High quality teaching and learning 

Teachers have targets that they are expected to meet and they are under pressure to ensure their pupils reach expected levels of attainment. Why are children with SEN issues in our mainstream schools included in the DE request for end of Key Stage data? It’s like asking a small toddler to reach the light switch knowing they can’t reach it day after day. DE need to accept that sometimes we can’t stretch children that far, cognitive tests should have value in our system as benchmarks for each individual child. If young people are working at their ability which may be below an expected end of key stage level… Should that not be celebrated as success rather than seen as underachievement? 

Early intervention is key to tackling educational underachievement. We need to ensure both education and health are working collaboratively to ensure children are reaching milestones. Funded intervention programmes for parents and children should run hand in hand.

Transitions are a big thing and U2 made them seamless at their concert. 

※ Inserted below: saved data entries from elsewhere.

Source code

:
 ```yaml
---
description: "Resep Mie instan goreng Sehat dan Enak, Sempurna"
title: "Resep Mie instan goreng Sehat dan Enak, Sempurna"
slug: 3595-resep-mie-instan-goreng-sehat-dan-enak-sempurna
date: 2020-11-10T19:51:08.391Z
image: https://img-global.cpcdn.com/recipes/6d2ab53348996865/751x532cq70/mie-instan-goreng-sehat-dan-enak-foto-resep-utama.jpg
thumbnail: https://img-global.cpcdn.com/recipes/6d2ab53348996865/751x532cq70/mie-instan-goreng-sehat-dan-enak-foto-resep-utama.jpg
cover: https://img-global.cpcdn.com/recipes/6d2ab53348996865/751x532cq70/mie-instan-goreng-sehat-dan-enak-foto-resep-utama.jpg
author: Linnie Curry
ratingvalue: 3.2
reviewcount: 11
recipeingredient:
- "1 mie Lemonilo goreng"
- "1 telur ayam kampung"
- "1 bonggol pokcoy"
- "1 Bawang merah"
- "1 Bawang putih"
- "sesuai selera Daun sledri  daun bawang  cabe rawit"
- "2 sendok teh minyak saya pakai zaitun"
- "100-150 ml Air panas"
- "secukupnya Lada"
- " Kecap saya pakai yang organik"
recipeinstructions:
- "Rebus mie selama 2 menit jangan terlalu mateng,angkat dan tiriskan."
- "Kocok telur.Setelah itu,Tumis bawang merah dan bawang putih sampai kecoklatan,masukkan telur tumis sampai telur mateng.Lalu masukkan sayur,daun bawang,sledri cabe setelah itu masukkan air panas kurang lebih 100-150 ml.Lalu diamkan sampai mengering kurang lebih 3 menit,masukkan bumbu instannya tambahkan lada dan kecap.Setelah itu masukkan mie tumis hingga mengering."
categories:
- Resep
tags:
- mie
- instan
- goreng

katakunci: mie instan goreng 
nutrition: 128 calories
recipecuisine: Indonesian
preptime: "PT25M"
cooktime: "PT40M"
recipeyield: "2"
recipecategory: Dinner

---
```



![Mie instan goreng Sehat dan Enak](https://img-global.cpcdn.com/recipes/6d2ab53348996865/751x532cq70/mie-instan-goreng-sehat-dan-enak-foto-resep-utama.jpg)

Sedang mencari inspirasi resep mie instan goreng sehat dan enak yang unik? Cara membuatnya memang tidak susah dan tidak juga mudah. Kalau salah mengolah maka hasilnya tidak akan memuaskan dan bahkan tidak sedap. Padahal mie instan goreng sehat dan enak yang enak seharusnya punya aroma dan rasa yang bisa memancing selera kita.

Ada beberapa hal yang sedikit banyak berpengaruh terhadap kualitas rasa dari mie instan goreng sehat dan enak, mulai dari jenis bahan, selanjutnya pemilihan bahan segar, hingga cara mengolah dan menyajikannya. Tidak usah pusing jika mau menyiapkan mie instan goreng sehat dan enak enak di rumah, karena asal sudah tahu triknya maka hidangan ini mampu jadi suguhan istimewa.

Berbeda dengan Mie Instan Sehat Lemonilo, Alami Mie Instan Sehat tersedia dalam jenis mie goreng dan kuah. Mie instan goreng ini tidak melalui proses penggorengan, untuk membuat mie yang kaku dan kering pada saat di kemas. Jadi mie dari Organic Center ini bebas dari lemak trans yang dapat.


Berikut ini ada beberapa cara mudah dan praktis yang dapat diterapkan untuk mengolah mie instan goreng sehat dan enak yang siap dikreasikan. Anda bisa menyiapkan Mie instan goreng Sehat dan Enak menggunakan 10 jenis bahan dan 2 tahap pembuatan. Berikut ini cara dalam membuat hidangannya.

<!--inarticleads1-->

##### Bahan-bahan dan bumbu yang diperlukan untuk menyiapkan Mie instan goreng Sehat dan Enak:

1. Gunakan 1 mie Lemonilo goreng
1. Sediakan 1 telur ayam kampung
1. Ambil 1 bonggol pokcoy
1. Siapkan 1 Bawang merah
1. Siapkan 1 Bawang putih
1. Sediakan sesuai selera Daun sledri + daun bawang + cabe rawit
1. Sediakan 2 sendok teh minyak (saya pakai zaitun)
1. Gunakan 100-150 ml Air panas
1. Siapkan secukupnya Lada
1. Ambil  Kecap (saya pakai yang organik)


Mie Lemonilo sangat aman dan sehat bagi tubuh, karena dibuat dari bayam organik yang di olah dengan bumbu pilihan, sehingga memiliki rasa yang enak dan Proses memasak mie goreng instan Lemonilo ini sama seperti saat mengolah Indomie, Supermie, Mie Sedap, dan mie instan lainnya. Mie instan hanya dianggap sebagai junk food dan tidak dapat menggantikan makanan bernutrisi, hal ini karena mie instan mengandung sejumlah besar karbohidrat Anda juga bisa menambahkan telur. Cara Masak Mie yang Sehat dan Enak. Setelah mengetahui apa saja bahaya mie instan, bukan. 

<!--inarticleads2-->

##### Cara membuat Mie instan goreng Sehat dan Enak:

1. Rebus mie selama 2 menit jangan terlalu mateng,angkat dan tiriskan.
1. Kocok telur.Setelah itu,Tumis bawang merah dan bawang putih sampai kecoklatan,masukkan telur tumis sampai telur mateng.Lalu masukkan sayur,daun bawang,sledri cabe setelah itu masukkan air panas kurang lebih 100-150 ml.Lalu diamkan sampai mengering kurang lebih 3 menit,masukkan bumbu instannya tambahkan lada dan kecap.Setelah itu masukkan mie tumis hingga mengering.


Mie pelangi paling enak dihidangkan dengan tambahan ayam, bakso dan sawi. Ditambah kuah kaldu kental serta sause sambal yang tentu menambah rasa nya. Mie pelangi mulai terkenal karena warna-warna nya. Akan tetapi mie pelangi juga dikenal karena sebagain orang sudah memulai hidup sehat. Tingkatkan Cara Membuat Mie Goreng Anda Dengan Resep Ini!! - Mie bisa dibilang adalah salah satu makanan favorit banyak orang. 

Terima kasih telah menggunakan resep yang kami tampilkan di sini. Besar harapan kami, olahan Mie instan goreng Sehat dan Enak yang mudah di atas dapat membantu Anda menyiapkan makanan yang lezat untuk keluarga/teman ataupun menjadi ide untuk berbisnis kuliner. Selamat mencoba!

A key transition between nursery school and primary is often overlooked. I really feel that further collaboration in this area would ensure that no child gets left behind. If DE could invest in sub cover for Year 1 teachers to observe nursery practice for a few days per year, they would have the upper hand in their knowledge of children moving into Primary School. Giving all pupils a head start. A similar programme is now in place for KS2/3 transitions but I think our foundation teachers and pupils would reap rewards if this was rolled out.

A school connected to it’s community

Bono spoke of North Dublin and Ballymunn as his community last night and sung with conviction about Cedarwood Road. 

Our schools need community engagement on a whole new level. Community has to have schools at the centre. Family Support Hubs are starting to sign post school to local agencies but further work with youth clubs and community workers need to be taken further. Could roles be developed and cover given for community engagement officers? Parenting courses cost a fortune to schools, can we collaborate with other departments to address the need and access trained specialists in their field? 

Effective leadership and management 

This maybe my leadership desire but maybe the powers that be should focus on the real issues. Instead of letting teachers dread Sunday, bloody Sunday … Or should I say Monday bloody Monday. 

“to dream is to be disappointed.” 

Bono has claimed that his relationship with his father and his attitude to dreams as a key reason for his forming such big ambitions and becoming even more determined to follow his dreams.

I want the children in my school to dream big dreams and believe in themselves, but the system needs a new dashboard of measures. The same old yardstick is helping no one. 

Data doesn’t always give the answers but does make you ask questions. Bono and his band mates made me think. 

Working together and collaborating will perhaps make us all saviour of the (educational) blues.